Com cerca de 2,6 milhões de clientes atualmente, a Starlink tem potencial para se tornar uma grande fonte de lucro para a SpaceX, uma empresa que começou como o sonho de Musk de explorar Marte e agora se tornou a contratada do setor privado mais importante para o programa espacial do governo dos Estados Unidos e uma força dominante na segurança nacional.

Preocupações de segurança

Musk, até recentemente a pessoa mais rica do mundo, disse que haverá um limite para o quanto a empresa de serviços de lançamento da SpaceX irá faturar, enquanto a Starlink poderia eventualmente atingir uma receita de US$ 30 bilhões por ano.
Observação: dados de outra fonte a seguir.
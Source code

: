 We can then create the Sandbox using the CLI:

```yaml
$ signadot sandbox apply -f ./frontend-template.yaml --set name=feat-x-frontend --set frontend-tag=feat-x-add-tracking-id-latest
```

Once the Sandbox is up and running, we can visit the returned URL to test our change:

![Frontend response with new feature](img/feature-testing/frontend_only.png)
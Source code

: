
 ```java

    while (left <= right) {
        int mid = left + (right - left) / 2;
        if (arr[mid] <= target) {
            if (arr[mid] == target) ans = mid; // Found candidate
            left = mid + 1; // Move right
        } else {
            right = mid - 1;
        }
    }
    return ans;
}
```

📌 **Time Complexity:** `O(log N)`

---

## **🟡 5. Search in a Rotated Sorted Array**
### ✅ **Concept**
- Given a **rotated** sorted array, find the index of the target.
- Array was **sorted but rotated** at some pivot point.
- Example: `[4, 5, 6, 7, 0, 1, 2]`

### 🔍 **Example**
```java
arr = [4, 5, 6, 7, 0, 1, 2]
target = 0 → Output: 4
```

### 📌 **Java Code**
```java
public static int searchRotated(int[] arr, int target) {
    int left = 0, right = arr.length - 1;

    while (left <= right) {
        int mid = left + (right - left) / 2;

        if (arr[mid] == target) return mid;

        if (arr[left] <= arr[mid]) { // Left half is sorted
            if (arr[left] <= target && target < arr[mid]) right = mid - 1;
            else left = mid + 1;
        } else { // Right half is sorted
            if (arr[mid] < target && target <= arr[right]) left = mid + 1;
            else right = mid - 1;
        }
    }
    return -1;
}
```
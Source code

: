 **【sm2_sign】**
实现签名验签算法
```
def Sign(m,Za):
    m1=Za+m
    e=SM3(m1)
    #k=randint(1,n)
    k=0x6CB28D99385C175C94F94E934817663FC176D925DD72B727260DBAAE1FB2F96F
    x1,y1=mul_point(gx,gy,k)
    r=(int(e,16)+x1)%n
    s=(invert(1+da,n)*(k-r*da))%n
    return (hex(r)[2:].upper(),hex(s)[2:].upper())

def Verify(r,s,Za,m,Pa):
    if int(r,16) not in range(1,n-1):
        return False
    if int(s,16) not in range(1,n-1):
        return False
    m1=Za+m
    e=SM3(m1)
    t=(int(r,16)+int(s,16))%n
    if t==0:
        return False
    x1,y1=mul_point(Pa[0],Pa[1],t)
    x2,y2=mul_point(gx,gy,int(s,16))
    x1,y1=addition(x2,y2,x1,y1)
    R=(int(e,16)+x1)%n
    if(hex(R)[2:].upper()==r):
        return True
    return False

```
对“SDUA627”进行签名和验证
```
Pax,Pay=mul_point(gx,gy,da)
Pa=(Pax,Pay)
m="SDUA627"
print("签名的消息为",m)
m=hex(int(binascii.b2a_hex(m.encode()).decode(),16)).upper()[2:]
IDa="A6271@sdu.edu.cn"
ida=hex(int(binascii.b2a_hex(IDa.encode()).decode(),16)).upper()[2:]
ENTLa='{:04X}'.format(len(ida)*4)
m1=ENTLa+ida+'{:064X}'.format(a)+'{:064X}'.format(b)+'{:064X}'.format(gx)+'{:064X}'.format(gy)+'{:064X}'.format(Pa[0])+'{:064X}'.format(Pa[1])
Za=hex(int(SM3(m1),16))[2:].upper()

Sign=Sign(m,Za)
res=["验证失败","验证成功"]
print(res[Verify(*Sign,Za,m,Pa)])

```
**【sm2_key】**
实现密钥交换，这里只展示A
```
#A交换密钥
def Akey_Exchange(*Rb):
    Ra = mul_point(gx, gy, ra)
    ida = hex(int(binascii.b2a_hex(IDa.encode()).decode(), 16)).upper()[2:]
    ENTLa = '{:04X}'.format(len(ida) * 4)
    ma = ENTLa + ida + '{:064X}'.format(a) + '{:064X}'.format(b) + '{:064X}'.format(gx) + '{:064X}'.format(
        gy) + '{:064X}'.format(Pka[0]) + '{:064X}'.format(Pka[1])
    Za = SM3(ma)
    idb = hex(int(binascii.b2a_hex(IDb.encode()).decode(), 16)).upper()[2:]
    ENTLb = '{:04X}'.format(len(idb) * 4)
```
A empresa planeja lançar dezenas de milhares de satélites adicionais para conectar áreas que são muito remotas para a banda larga terrestre ou que foram isoladas por desastres naturais ou conflitos.

No entanto, dada as preocupações de segurança em torno de uma empresa privada americana que controla o serviço de internet, a SpaceX primeiro precisa fechar acordos com os governos de cada território.

Onde não existem, as pessoas estão “procedendo ao uso do Starlink sem a cobertura adequada e isso é completamente ilegal e, é claro, não deveria ser permitido, mas é difícil controlar e gerenciar”, disse Manuel Ntumba, especialista africano em geoespacial, governança e risco, baseado em Nova York.

Na Ásia Central, onde os acordos da Starlink são raros, uma repressão do governo aos terminais ilícitos no Cazaquistão, neste ano, teve pouco impacto em seu uso.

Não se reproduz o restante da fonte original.